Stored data
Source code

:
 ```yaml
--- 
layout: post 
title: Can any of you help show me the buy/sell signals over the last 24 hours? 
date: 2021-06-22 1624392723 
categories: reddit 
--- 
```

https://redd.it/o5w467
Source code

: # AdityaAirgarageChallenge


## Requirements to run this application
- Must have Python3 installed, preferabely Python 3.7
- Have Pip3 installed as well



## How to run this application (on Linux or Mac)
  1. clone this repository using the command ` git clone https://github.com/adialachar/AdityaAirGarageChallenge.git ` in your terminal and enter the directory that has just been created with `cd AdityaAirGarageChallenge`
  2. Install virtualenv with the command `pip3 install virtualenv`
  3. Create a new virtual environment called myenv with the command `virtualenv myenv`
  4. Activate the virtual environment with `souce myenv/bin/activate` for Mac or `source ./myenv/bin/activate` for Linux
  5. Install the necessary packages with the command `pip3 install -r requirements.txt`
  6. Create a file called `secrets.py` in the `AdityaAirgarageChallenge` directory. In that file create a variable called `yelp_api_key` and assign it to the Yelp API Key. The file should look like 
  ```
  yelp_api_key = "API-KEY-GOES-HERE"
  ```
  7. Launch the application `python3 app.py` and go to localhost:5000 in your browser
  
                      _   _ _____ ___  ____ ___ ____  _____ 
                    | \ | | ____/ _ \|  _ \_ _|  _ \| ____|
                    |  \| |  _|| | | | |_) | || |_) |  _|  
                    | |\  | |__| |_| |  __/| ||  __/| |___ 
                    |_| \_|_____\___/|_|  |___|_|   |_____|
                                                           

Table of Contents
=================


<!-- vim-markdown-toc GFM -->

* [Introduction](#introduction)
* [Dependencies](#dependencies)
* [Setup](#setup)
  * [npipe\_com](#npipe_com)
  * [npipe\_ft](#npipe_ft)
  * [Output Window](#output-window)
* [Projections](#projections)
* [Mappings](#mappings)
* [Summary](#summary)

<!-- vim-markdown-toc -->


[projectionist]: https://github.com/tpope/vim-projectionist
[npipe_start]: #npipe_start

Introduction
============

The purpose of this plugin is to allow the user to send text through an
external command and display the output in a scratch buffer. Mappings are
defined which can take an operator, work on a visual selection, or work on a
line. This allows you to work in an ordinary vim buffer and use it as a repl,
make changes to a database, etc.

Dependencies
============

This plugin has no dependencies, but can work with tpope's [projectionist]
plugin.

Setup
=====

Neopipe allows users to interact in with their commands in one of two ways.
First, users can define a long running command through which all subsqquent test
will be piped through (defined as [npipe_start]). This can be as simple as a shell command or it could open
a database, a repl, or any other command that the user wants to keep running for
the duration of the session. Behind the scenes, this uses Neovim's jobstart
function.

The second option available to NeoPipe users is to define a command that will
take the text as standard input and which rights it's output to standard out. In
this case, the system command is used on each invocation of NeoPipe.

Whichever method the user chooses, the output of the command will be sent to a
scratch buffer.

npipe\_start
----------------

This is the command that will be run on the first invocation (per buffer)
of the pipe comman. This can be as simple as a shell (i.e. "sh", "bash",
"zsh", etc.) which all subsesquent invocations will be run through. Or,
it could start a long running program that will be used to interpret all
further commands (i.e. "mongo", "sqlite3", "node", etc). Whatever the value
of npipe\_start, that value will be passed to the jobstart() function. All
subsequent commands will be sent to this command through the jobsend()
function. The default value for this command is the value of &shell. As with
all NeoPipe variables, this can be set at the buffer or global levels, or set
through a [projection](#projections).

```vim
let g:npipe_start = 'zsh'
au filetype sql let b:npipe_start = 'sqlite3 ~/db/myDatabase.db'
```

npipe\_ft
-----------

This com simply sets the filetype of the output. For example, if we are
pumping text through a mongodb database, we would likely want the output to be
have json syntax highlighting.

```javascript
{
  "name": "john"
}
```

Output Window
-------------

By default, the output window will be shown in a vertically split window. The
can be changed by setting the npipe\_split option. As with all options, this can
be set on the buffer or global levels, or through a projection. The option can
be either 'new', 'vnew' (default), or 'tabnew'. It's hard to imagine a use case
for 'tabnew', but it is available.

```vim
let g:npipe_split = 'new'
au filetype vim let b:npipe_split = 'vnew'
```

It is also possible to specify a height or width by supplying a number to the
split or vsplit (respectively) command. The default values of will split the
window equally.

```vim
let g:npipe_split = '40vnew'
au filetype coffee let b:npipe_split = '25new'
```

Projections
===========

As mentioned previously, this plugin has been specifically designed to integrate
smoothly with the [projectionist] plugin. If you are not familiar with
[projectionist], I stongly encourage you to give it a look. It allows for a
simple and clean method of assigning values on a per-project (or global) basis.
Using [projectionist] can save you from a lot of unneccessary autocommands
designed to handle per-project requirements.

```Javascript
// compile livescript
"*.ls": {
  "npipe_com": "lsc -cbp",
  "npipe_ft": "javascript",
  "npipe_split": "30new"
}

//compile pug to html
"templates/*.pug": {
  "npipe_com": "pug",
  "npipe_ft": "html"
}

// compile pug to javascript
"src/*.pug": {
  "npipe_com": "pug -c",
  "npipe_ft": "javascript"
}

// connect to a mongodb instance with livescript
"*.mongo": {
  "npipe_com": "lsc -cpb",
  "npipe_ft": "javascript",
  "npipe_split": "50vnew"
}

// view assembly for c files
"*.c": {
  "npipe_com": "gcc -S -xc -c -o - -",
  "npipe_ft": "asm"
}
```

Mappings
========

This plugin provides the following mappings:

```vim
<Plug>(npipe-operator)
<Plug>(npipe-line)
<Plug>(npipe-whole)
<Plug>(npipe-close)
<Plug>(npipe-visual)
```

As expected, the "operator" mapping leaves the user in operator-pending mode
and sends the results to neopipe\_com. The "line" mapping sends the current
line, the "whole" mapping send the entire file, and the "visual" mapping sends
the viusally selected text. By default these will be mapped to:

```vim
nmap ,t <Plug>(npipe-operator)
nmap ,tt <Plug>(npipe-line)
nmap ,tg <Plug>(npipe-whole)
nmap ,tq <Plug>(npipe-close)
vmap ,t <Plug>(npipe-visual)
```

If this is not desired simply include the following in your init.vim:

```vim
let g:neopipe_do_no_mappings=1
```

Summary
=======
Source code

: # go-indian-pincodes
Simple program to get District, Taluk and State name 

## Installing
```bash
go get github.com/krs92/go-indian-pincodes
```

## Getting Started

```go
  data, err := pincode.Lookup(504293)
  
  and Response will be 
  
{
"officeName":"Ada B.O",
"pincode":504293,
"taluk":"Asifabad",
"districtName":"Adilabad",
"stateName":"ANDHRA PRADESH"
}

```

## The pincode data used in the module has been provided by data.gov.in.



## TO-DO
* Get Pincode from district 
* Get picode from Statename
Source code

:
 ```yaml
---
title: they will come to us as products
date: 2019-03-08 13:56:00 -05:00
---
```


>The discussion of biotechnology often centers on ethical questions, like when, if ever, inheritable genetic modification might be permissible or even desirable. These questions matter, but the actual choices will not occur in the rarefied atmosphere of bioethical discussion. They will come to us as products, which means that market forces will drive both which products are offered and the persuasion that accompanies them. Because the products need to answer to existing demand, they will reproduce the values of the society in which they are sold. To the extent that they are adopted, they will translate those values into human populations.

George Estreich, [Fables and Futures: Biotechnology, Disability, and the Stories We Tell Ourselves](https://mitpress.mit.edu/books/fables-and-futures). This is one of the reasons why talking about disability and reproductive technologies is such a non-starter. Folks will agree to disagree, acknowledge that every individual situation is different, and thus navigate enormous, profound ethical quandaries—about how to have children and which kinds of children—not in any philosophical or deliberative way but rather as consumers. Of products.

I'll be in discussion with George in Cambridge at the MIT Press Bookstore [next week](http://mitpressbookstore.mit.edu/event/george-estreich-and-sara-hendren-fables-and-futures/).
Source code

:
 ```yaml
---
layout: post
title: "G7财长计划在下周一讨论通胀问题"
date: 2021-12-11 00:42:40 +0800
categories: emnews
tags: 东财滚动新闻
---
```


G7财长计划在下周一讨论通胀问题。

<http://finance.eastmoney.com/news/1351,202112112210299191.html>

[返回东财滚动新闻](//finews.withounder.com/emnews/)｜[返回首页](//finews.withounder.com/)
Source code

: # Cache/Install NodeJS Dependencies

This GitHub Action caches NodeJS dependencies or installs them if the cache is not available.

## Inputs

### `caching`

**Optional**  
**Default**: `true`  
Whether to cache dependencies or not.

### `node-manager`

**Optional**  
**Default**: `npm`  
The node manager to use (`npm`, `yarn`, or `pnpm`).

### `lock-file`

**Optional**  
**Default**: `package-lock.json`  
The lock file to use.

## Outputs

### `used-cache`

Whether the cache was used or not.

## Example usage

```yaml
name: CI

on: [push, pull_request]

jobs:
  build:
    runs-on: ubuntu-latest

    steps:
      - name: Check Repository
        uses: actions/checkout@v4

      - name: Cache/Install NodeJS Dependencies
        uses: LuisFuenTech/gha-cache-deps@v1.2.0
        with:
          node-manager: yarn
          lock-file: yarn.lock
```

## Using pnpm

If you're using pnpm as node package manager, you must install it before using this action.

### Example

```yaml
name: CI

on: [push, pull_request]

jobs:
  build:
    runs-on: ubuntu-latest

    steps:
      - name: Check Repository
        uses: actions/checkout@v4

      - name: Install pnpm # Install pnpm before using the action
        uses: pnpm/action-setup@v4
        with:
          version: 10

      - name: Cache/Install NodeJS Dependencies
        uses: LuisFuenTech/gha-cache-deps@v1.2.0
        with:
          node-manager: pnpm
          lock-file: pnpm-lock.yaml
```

◆ Assignment
In which lines of the records does the word "pnpm" appear? Copy each of them.

◆ Solution for this problem
The node manager to use (`npm`, `yarn`, or `pnpm`).
## Using pnpm
If you're using pnpm as node package manager, you must install it before using this action.
      - name: Install pnpm # Install pnpm before using the action
        uses: pnpm/action-setup@v4
          node-manager: pnpm
          lock-file: pnpm-lock.yaml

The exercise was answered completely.